§ **WHAT IS BEING ASKED**:
In which lines of the data does the string "nicht" appear? Copy every one.

§ **EXTRACTED DATA**:
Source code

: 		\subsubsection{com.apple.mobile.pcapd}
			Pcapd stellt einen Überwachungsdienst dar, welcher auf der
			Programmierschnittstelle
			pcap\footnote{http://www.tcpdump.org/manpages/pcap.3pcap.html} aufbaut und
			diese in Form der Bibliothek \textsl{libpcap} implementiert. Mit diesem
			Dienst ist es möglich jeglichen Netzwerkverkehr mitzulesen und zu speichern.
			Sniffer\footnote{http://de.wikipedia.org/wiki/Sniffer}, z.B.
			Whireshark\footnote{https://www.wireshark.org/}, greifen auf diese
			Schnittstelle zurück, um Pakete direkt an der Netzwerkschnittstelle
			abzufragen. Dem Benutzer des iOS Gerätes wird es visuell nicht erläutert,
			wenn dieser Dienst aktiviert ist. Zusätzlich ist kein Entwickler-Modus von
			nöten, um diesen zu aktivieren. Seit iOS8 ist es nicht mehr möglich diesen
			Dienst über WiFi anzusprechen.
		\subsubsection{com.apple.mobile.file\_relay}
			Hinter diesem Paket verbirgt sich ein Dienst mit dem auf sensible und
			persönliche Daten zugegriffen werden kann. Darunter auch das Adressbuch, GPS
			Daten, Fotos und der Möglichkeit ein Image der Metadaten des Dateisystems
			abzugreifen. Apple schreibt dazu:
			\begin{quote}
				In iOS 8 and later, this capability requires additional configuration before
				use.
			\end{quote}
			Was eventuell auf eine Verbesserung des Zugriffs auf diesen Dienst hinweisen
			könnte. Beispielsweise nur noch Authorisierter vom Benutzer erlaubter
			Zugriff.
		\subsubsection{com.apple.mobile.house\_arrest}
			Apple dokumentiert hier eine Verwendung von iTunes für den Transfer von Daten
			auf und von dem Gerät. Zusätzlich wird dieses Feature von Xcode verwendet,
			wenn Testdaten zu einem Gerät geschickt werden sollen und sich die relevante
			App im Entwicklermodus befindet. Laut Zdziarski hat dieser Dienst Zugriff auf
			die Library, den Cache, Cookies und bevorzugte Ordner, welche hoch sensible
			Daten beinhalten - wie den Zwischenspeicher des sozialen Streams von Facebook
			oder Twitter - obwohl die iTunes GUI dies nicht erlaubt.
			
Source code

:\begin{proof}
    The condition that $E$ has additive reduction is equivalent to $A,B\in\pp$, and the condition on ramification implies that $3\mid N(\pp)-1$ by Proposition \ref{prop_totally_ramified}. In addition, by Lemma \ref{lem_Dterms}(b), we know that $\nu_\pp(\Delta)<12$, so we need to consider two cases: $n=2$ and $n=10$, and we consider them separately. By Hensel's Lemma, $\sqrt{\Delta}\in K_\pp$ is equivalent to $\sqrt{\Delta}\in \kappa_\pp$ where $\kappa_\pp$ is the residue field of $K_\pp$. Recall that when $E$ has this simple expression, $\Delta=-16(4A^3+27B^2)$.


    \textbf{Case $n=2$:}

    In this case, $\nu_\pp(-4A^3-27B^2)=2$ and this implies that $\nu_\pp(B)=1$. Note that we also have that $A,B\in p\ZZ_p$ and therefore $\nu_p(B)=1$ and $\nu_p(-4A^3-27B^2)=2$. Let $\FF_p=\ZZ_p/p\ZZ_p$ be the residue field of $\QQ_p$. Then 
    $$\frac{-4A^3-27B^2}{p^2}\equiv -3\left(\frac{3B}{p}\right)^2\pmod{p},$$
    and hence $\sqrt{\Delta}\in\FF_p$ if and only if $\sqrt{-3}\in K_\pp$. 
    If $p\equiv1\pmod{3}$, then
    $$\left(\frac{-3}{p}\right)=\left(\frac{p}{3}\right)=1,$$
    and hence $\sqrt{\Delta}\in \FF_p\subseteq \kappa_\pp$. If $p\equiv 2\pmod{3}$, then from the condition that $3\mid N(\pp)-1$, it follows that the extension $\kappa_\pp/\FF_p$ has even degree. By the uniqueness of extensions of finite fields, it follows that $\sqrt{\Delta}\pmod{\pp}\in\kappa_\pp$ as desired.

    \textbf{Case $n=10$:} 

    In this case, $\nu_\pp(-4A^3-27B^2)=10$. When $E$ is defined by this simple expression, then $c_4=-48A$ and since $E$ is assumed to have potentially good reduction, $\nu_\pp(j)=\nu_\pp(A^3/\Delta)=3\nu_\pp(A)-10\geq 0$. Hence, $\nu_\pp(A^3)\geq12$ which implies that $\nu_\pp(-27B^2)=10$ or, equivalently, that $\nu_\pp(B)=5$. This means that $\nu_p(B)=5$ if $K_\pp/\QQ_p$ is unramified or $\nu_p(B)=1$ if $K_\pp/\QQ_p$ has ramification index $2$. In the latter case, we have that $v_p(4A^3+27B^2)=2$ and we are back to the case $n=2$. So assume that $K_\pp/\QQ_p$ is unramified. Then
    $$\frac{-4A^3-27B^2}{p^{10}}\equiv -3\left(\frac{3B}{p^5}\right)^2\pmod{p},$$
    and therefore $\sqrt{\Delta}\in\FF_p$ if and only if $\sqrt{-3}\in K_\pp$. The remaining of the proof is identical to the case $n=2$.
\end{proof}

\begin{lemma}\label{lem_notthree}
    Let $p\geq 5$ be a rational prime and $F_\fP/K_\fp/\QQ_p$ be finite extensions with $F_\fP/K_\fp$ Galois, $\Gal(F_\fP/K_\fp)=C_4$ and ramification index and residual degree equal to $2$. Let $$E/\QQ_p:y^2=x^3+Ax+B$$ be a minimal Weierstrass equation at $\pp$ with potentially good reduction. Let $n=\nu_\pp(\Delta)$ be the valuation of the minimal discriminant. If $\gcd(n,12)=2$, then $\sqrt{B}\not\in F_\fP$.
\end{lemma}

§ **WRITTEN REPLY**:
			abzufragen. Dem Benutzer des iOS Gerätes wird es visuell nicht erläutert,
			nöten, um diesen zu aktivieren. Seit iOS8 ist es nicht mehr möglich diesen
			oder Twitter - obwohl die iTunes GUI dies nicht erlaubt.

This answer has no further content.